**What you will do:** Go through the following data and transcribe exactly the stretch of lines from the one holding "- Details forthcoming" to the one holding "Currently, two official", both included.

**Information given:**
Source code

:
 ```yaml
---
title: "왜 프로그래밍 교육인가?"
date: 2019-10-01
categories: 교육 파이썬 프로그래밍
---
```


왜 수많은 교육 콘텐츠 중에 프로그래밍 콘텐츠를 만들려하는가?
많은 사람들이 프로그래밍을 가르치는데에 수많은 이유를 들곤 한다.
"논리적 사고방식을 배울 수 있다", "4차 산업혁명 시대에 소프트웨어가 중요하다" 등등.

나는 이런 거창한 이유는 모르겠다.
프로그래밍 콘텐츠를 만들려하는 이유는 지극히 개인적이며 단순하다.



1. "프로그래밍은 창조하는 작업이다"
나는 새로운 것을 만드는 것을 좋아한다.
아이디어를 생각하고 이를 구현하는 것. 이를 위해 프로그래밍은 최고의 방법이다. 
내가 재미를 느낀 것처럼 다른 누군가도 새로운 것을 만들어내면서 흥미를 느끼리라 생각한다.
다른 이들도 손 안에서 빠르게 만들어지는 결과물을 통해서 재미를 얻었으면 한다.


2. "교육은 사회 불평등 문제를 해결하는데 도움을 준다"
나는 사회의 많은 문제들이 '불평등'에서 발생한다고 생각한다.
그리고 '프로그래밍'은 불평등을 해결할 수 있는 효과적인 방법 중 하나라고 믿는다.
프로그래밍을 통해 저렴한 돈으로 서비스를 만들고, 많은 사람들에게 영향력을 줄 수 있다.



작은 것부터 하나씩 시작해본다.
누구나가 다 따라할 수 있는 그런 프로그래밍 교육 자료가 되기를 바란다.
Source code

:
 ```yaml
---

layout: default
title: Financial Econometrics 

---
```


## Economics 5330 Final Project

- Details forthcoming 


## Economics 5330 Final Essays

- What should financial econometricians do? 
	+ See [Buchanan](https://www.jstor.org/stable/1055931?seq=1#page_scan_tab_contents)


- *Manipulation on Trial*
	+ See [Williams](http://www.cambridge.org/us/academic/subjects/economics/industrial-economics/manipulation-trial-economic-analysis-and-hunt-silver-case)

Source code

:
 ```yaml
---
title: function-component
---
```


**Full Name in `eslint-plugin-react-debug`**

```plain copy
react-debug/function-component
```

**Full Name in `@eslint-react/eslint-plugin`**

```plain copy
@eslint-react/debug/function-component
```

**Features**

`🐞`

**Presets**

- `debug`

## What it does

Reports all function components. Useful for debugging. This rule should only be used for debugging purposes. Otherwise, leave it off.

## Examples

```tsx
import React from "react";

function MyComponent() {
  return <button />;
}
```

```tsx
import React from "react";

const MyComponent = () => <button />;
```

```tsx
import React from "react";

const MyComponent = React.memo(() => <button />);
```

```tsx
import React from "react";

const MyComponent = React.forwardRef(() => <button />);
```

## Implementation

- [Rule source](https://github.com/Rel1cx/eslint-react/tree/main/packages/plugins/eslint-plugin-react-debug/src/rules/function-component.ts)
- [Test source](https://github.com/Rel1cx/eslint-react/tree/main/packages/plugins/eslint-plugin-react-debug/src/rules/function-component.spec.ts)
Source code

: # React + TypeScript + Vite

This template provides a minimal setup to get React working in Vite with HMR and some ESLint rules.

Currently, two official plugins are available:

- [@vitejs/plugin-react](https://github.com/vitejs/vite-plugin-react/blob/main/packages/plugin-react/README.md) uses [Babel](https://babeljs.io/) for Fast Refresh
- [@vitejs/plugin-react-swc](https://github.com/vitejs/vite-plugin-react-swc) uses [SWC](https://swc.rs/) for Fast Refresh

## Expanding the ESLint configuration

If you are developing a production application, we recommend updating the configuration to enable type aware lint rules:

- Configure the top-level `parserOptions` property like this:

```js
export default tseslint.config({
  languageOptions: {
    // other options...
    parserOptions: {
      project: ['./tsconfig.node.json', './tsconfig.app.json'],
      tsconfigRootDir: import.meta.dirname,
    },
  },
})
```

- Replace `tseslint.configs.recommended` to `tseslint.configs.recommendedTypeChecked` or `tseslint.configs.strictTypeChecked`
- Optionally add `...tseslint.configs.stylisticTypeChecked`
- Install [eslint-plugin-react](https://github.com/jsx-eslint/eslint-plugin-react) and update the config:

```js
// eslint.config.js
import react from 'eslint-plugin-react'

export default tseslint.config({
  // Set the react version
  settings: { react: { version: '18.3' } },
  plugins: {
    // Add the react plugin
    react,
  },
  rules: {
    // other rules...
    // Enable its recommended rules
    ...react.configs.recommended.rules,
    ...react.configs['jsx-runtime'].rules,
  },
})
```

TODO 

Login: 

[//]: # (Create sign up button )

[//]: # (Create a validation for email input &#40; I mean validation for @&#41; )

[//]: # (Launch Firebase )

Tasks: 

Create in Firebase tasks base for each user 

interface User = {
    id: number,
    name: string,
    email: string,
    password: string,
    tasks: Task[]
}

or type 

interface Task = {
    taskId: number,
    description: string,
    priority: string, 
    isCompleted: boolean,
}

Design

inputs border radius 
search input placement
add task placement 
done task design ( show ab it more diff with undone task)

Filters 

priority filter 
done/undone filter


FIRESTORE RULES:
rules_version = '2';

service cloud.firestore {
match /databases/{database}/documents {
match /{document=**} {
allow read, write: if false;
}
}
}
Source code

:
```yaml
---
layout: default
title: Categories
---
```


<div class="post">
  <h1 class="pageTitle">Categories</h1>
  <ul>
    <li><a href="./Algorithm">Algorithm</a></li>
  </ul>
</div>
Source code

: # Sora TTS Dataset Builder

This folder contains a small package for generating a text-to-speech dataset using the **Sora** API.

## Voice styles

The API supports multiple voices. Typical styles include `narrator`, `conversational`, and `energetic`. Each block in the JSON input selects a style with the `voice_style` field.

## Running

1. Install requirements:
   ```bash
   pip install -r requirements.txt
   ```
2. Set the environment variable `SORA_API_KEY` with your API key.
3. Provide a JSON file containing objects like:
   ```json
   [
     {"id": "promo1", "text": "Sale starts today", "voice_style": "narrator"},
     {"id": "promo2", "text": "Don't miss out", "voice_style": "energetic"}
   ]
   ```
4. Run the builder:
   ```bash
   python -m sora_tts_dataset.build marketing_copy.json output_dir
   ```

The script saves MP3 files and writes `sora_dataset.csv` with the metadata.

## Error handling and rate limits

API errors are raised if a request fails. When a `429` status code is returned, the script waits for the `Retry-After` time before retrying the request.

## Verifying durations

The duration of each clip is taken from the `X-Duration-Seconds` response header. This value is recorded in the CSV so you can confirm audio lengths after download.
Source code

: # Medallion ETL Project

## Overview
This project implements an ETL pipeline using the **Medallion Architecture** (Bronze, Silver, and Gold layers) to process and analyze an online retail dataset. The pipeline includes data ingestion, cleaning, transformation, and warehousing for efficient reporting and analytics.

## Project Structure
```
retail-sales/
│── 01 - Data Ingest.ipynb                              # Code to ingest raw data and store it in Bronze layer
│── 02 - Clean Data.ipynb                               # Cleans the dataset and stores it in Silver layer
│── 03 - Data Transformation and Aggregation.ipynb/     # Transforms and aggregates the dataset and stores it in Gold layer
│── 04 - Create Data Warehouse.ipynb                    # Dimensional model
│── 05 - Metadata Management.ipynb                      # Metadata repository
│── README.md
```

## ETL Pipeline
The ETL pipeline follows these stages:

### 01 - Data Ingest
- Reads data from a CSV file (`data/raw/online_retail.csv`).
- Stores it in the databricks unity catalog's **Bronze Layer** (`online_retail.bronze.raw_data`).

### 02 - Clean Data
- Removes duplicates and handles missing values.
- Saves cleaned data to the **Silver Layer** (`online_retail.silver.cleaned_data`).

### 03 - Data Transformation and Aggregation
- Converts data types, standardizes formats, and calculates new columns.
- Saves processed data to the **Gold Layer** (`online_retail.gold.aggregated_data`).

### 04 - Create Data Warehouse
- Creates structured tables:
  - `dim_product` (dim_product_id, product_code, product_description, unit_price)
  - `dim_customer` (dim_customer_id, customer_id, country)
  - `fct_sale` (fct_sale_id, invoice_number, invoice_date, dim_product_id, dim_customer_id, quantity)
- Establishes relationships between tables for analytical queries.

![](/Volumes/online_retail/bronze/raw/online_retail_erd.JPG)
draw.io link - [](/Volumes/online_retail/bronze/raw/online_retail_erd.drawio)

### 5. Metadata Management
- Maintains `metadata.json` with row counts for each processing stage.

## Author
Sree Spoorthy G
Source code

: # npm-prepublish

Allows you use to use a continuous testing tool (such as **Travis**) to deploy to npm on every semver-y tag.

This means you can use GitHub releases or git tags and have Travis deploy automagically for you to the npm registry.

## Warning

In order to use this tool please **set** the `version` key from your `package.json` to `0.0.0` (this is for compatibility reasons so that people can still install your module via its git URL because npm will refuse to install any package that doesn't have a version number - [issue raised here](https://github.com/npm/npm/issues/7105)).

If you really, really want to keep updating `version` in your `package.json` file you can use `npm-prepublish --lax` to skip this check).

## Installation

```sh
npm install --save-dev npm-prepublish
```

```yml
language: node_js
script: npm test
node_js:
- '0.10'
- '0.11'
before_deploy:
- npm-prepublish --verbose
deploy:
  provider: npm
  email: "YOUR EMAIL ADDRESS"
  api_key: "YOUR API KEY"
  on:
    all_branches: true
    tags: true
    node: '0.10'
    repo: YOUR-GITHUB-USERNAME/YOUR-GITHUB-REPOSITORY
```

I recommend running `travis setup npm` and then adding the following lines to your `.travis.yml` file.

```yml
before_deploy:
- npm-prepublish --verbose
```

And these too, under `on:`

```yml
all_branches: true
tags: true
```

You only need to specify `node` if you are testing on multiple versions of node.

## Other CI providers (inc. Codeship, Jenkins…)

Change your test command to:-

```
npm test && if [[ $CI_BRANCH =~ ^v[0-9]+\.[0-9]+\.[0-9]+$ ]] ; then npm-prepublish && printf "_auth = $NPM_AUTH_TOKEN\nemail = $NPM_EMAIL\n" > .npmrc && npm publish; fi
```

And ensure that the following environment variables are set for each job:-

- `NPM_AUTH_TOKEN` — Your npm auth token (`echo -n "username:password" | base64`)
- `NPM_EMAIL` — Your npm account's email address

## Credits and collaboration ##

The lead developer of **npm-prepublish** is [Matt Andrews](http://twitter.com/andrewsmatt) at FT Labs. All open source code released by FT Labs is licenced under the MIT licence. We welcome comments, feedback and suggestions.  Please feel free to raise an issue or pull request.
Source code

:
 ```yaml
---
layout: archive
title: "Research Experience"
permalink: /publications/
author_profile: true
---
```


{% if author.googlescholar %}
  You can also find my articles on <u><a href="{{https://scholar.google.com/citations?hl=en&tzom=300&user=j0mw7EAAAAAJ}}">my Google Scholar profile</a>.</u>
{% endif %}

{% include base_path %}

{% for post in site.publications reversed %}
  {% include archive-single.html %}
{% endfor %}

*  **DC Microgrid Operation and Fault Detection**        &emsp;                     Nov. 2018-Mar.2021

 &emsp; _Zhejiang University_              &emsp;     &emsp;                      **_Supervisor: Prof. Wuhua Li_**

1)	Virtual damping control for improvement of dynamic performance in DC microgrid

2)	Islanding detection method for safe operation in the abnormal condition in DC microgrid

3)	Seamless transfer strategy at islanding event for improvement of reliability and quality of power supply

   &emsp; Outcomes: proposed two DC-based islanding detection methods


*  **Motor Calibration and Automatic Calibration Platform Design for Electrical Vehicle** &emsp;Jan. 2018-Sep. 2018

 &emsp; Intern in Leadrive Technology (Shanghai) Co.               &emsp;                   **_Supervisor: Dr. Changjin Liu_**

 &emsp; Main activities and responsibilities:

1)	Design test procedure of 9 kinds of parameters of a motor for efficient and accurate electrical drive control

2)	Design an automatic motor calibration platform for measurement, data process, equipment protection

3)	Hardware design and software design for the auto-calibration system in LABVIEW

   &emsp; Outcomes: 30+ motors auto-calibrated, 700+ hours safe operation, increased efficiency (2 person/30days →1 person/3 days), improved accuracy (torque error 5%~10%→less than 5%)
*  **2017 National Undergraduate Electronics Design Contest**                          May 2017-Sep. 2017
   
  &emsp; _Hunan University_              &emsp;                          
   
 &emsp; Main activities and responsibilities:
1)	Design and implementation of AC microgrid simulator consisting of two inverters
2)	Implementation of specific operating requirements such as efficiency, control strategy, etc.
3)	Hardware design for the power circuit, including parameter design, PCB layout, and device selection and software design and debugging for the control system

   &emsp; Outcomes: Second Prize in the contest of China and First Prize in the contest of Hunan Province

**Answer section:**
- Details forthcoming 


## Economics 5330 Final Essays

- What should financial econometricians do? 
	+ See [Buchanan](https://www.jstor.org/stable/1055931?seq=1#page_scan_tab_contents)


- *Manipulation on Trial*
	+ See [Williams](http://www.cambridge.org/us/academic/subjects/economics/industrial-economics/manipulation-trial-economic-analysis-and-hunt-silver-case)

Source code

:
 ```yaml
---
title: function-component
---
```


**Full Name in `eslint-plugin-react-debug`**

```plain copy
react-debug/function-component
```

**Full Name in `@eslint-react/eslint-plugin`**

```plain copy
@eslint-react/debug/function-component
```

**Features**

`🐞`

**Presets**

- `debug`

## What it does

Reports all function components. Useful for debugging. This rule should only be used for debugging purposes. Otherwise, leave it off.

## Examples

```tsx
import React from "react";

function MyComponent() {
  return <button />;
}
```

```tsx
import React from "react";

const MyComponent = () => <button />;
```

```tsx
import React from "react";

const MyComponent = React.memo(() => <button />);
```

```tsx
import React from "react";

const MyComponent = React.forwardRef(() => <button />);
```

## Implementation

- [Rule source](https://github.com/Rel1cx/eslint-react/tree/main/packages/plugins/eslint-plugin-react-debug/src/rules/function-component.ts)
- [Test source](https://github.com/Rel1cx/eslint-react/tree/main/packages/plugins/eslint-plugin-react-debug/src/rules/function-component.spec.ts)
Source code

: # React + TypeScript + Vite

This template provides a minimal setup to get React working in Vite with HMR and some ESLint rules.

Currently, two official plugins are available:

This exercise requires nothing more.